The trade-off: better personal relevance, less shared pop culture. Fewer monoculture moments, more personalised micro-cultures. I do miss the days of Harlem Shake and global internet moments.

Platform priorities

Platforms also boost formats they want to grow to stimulate more adoption.

If short video is strategic, Reels/Shorts get oxygen (I can tell you from watching them roll out from the other side they were PUMPED).

Same as the cycles of medium video to long video on YouTube. Why? You can serve more ads in long video.

Know the priority each quarter per platform, and you know what gets extra lift.

Your agency: shape what you see (and what sees you)

If you’re a user:

Train it intentionally. Engage with what you want more of, swipe past what you don’t.

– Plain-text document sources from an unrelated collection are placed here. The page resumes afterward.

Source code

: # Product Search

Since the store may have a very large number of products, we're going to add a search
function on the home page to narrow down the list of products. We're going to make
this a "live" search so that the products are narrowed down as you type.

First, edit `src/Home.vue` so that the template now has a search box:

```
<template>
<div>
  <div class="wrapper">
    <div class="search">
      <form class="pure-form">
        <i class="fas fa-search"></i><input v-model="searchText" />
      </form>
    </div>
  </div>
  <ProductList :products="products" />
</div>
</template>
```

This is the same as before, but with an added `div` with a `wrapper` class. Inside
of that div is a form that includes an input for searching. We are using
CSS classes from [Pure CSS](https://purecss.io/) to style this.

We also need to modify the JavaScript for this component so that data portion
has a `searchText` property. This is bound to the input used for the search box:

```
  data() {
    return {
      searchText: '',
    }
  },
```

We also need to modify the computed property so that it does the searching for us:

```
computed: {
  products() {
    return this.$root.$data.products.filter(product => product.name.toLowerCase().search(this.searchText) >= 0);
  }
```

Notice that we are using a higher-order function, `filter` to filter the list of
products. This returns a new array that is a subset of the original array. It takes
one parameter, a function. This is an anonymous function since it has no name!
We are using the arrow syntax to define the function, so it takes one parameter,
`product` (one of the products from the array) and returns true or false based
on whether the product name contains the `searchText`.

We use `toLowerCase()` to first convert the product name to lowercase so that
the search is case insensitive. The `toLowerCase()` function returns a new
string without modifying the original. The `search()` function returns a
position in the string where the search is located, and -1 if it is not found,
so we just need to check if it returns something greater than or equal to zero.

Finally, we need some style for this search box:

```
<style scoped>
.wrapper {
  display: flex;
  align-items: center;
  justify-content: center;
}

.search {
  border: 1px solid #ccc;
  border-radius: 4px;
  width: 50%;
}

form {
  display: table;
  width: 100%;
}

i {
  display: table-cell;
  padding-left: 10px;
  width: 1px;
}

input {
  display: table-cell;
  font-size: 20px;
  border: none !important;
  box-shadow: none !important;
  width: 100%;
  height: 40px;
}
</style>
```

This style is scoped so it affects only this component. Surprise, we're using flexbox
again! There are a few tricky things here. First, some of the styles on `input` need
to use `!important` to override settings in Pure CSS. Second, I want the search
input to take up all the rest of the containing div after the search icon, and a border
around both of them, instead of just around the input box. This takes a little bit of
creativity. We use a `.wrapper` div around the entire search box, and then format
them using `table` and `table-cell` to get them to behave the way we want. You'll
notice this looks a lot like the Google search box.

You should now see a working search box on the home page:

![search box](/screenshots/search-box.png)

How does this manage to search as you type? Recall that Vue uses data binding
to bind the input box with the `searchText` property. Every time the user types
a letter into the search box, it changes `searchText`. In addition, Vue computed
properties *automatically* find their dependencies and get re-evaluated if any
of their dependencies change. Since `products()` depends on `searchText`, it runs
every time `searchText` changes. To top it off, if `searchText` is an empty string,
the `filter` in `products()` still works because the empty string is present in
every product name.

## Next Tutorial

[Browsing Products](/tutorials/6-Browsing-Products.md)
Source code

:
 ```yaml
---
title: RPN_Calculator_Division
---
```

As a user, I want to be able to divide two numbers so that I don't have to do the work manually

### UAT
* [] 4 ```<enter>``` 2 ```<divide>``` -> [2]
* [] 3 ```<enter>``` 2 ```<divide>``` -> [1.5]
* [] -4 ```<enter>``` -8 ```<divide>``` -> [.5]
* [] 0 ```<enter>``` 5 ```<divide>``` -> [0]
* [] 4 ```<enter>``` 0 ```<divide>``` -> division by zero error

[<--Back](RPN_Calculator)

Use tools: Not Interested, keyword filters, unfollow/mute.

Cold-start on a mission: only engage with your ideal niche.

If you’re a founder/startup/creator:

Design for the success signal (completion, shares, replays).

Version for the room (Feed ≠ Explore ≠ Reels).

Ride new formats early - they get bonus reach.

Cluster by theme so the system can recommend you faster (avoid generic topics, design by category/user problem).

Why write this?

People talk about “the algorithm” like it’s magic. It’s not. It’s just a machine with a job to do. Same as AI, really.

Understand the job, and you get agency back - whether that’s protecting your attention, or finding growth as a brand, creator, or startup.

I love connecting people, it's been my entire career and now the mission with Meet-Ting. If you’ve read this far, thank the algorithm for bringing you here - and thank you for choosing to spend your attention with me, when you could have spent it anywhere else!